Chaos Monkey is a tool that Netflix created to turn the volume on system testing to 11. If it is vital for you to be fault tolerant and flexible, you need to prove that it the case, and the only real way to do this is to break things in production and see what happens.
There is obviously a cost to making something fault tolerant, and even more so to run these tests and keep tweaking the entire system, but this cost hedging the risk of not doing so.
When Adam Solove tweeted about “Chaos Monkey People” it was funny, but it hit a nerve. It may seem crazy to slow down teams in this way. We have so much that we have to do for our users! Features! Bugs! However it can also be argued that this is short term thinking.
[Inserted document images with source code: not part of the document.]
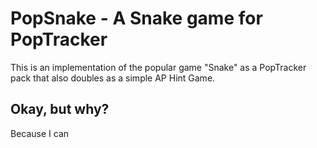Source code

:# PopSnake - A Snake game for PopTracker

This is an implementation of the popular game "Snake" as a PopTracker pack
that also doubles as a simple AP Hint Game.

## Okay, but why?

Because I can

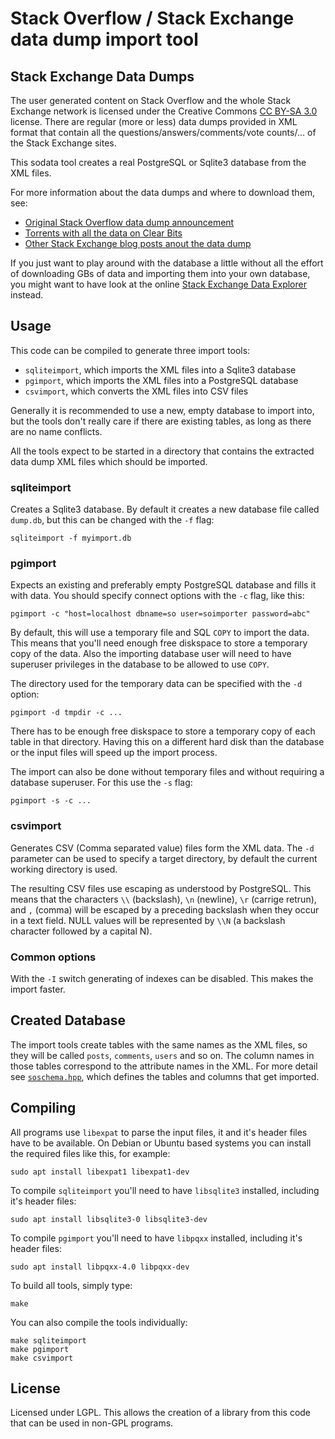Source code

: # Stack Overflow / Stack Exchange data dump import tool

## Stack Exchange Data Dumps

The user generated content on Stack Overflow and the whole Stack Exchange
network is licensed under the Creative Commons [CC BY-SA 3.0][1] license. There
are regular (more or less) data dumps provided in XML format that contain
all the questions/answers/comments/vote counts/... of the Stack Exchange
sites.

This sodata tool creates a real PostgreSQL or Sqlite3 database from the
XML files.

For more information about the data dumps and where to download them, see:

- [Original Stack Overflow data dump announcement][2]
- [Torrents with all the data on Clear Bits][3] 
- [Other Stack Exchange blog posts anout the data dump][4]

If you just want to play around with the database a little without all the effort
of downloading GBs of data and importing them into your own database, you might
want to have look at the online [Stack Exchange Data Explorer][dbexplore] instead.

## Usage

This code can be compiled to generate three import tools:

- `sqliteimport`, which imports the XML files into a Sqlite3 database
- `pgimport`, which imports the XML files into a PostgreSQL database
- `csvimport`, which converts the XML files into CSV files

Generally it is recommended to use a new, empty database to import into, but
the tools don't really care if there are existing tables, as long as there are
no name conflicts.

All the tools expect to be started in a directory that contains the extracted
data dump XML files which should be imported.

### sqliteimport

Creates a Sqlite3 database. By default it creates a new database file called
`dump.db`, but this can be changed with the `-f` flag:

    sqliteimport -f myimport.db

### pgimport

Expects an existing and preferably empty PostgreSQL database and fills it with
data. You should specify connect options with the `-c` flag, like this:

    pgimport -c "host=localhost dbname=so user=soimporter password=abc"

By default, this will use a temporary file and SQL `COPY` to import the data.
This means that you'll need enough free diskspace to store a temporary copy
of the data. Also the importing database user will need to have superuser
privileges in the database to be allowed to use `COPY`.

The directory used for the temporary data can be specified with the `-d` option:

    pgimport -d tmpdir -c ...

There has to be enough free diskspace to store a temporary copy of each table in
that directory. Having this on a different hard disk than the database or the
input files will speed up the import process.

The import can also be done without temporary files and without requiring a
database superuser. For this use the `-s` flag:

    pgimport -s -c ...

### csvimport

Generates CSV (Comma separated value) files form the XML data. The `-d` parameter
can be used to specify a target directory, by default the current working
directory is used.

The resulting CSV files use escaping as understood by PostgreSQL. This means
that the characters `\\` (backslash), `\n` (newline), `\r` (carrige retrun),
and `,` (comma) will be escaped by a preceding backslash when they occur in
a text field. NULL values will be represented by `\\N` (a backslash character
followed by a capital N).

### Common options

With the `-I` switch generating of indexes can be disabled. This makes the import
faster.

## Created Database

The import tools create tables with the same names as the XML files, so they
will be called `posts`, `comments`, `users` and so on. The column names in
those tables correspond to the attribute names in the XML. For more detail
see [`soschema.hpp`][schema], which defines the tables and columns that get
imported.

## Compiling

All programs use `libexpat` to parse the input files, it and it's header files
have to be available.
On Debian or Ubuntu based systems you can install the required files like this,
for example:

    sudo apt install libexpat1 libexpat1-dev

To compile `sqliteimport` you'll need to have `libsqlite3` installed, including
it's header files:

    sudo apt install libsqlite3-0 libsqlite3-dev

To compile `pgimport` you'll need to have `libpqxx` installed, including it's
header files:

    sudo apt install libpqxx-4.0 libpqxx-dev

To build all tools, simply type:

    make

You can also compile the tools individually:

    make sqliteimport
    make pgimport
    make csvimport

## License

Licensed under LGPL. This allows the creation of a library from this code
that can be used in non-GPL programs.

 [1]: http://creativecommons.org/licenses/by-sa/3.0/
 [2]: http://blog.stackoverflow.com/2009/06/stack-overflow-creative-commons-data-dump/
 [3]: http://www.clearbits.net/creators/146-stack-exchange-data-dump
 [4]: http://blog.stackexchange.com/category/cc-wiki-dump/
 [dbexplore]: http://data.stackexchange.com/
 [schema]: https://github.com/sth/sodata/blob/master/soschema.hpp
If you are focused on the long term stability of your company, or team, then doing something like this may not be so crazy.
It also has interesting side effects. Beyond having random people just leave (although more vacation would actually be good imo!) there is also the notion of switching roles.
By switching within a discipline you can learn new skills (e.g. front-end / server side engineering) and that also holds across disciplines. What can be truly magical is the effect on empathy. Have you ever seen people who think another role is easier? Or another team is slower than they should be? By switching things up you get to see things from the other side and I would very much bet that your mind will change in some way (it may solidify a thought, but at least there is more data behind it!)
If a team has more empathy, they will work better together. Trust and respect has more of a chance of kicking in, and this will have a huge effect.
By creating these opportunities not only do you spread out knowledge, but you may also find hidden talent.
Even if you don’t introduce the mini bus factor of Chaos Monkeying your team, it is well worthwhile thinking about how your team can be setup for long term success.